Proportionality
The requirement that a legal measure must be justified by what it is trying to achieve — and no broader than that.
Proportionality is the international law principle requiring that any measure — a sanction, an investigative step, a legal request — must be appropriate in scope relative to the legitimate objective it pursues. A measure that imposes a burden greater than the objective requires is disproportionate, and therefore legally vulnerable to challenge or refusal.
In mutual legal assistance, proportionality is an assessment criterion applied by the requested state before executing a request. The assistance sought must be commensurate with the seriousness of the offence and the centrality of the evidence to the proceedings. A sweeping production order in a minor regulatory matter may not satisfy it. A targeted request for specific banking records in a billion-dollar fraud will generally pass. The assessment is legitimate, necessary, and — in the hands of a requested state with its own reasons for delay — extensible.
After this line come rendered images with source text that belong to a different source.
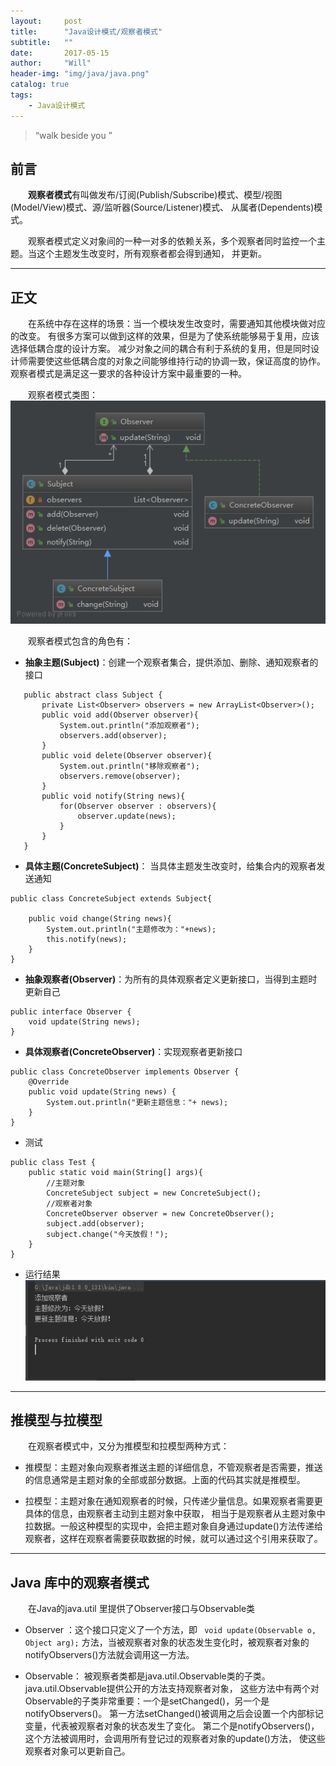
 ```yaml
---
layout:     post
title:      "Java设计模式/观察者模式"
subtitle:   ""
date:       2017-05-15 
author:     "Will"
header-img: "img/java/java.png"
catalog: true
tags:
    - Java设计模式
---
```


> “walk beside you ”


## 前言 

　　**观察者模式**有叫做发布/订阅(Publish/Subscribe)模式、模型/视图(Model/View)模式、源/监听器(Source/Listener)模式、
从属者(Dependents)模式。
　　
  
 　　观察者模式定义对象间的一种一对多的依赖关系，多个观察者同时监控一个主题。当这个主题发生改变时，所有观察者都会得到通知，
并更新。

---

## 正文
　　在系统中存在这样的场景：当一个模块发生改变时，需要通知其他模块做对应的改变。 
有很多方案可以做到这样的效果，但是为了使系统能够易于复用，应该选择低耦合度的设计方案。
减少对象之间的耦合有利于系统的复用，但是同时设计师需要使这些低耦合度的对象之间能够维持行动的协调一致，保证高度的协作。
观察者模式是满足这一要求的各种设计方案中最重要的一种。


　　观察者模式类图：![观察者模式](/img/java/subject-observer.png)
    
　　观察者模式包含的角色有：
* **抽象主题(Subject)**：创建一个观察者集合，提供添加、删除、通知观察者的接口
```  
   public abstract class Subject {
       private List<Observer> observers = new ArrayList<Observer>();
       public void add(Observer observer){
           System.out.println("添加观察者");
           observers.add(observer);
       }
       public void delete(Observer observer){
           System.out.println("移除观察者");
           observers.remove(observer);
       }
       public void notify(String news){
           for(Observer observer : observers){
               observer.update(news);
           }
       }
   }
``` 

* **具体主题(ConcreteSubject)**： 当具体主题发生改变时，给集合内的观察者发送通知
```  
public class ConcreteSubject extends Subject{

    public void change(String news){
        System.out.println("主题修改为："+news);
        this.notify(news);
    }
}
``` 

* **抽象观察者(Observer)**：为所有的具体观察者定义更新接口，当得到主题时更新自己
```  
public interface Observer {
    void update(String news);
}
``` 

* **具体观察者(ConcreteObserver)**：实现观察者更新接口
```  
public class ConcreteObserver implements Observer {
    @Override
    public void update(String news) {
        System.out.println("更新主题信息："+ news);
    }
}
``` 

*  测试
``` 
public class Test {
    public static void main(String[] args){
        //主题对象
        ConcreteSubject subject = new ConcreteSubject();
        //观察者对象
        ConcreteObserver observer = new ConcreteObserver();
        subject.add(observer);
        subject.change("今天放假！");
    }
}
``` 

* 运行结果
![subject-observer-final.png](/img/java/subject-observer-final.png)

---

## 推模型与拉模型　　
　　在观察者模式中，又分为推模型和拉模型两种方式：

* 推模型：主题对象向观察者推送主题的详细信息，不管观察者是否需要，推送的信息通常是主题对象的全部或部分数据。上面的代码其实就是推模型。

* 拉模型：主题对象在通知观察者的时候，只传递少量信息。如果观察者需要更具体的信息，由观察者主动到主题对象中获取，
相当于是观察者从主题对象中拉数据。一般这种模型的实现中，会把主题对象自身通过update()方法传递给观察者，这样在观察者需要获取数据的时候，就可以通过这个引用来获取了。

---

## Java 库中的观察者模式
　　在Java的java.util 里提供了Observer接口与Observable类
* Observer ：这个接口只定义了一个方法，即 ``` void update(Observable o, Object arg);``` 方法，当被观察者对象的状态发生变化时，被观察者对象的notifyObservers()方法就会调用这一方法。

* Observable： 被观察者类都是java.util.Observable类的子类。java.util.Observable提供公开的方法支持观察者对象，
这些方法中有两个对Observable的子类非常重要：一个是setChanged()，另一个是notifyObservers()。
第一方法setChanged()被调用之后会设置一个内部标记变量，代表被观察者对象的状态发生了变化。
第二个是notifyObservers()，这个方法被调用时，会调用所有登记过的观察者对象的update()方法，
使这些观察者对象可以更新自己。



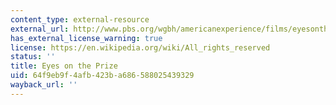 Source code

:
 ```yaml
---
content_type: external-resource
external_url: http://www.pbs.org/wgbh/americanexperience/films/eyesontheprize/
has_external_license_warning: true
license: https://en.wikipedia.org/wiki/All_rights_reserved
status: ''
title: Eyes on the Prize
uid: 64f9eb9f-4afb-423b-a686-588025439329
wayback_url: ''
---
```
The principle operates similarly in international sanctions and the use of force, where it requires that coercive measures not exceed what the triggering conduct warrants. In every context, the logic is the same: the means must fit the end. In grand corruption cases, determining what fits takes time. That time is rarely neutral.
Sources: ICJ, Case Concerning Military and Paramilitary Activities in and against Nicaragua (Nicaragua v United States) [1986] ICJ Rep 14; Charter of the United Nations, Article 2(4); FATF Glossary and AML/CFT Library (aml-cft.net).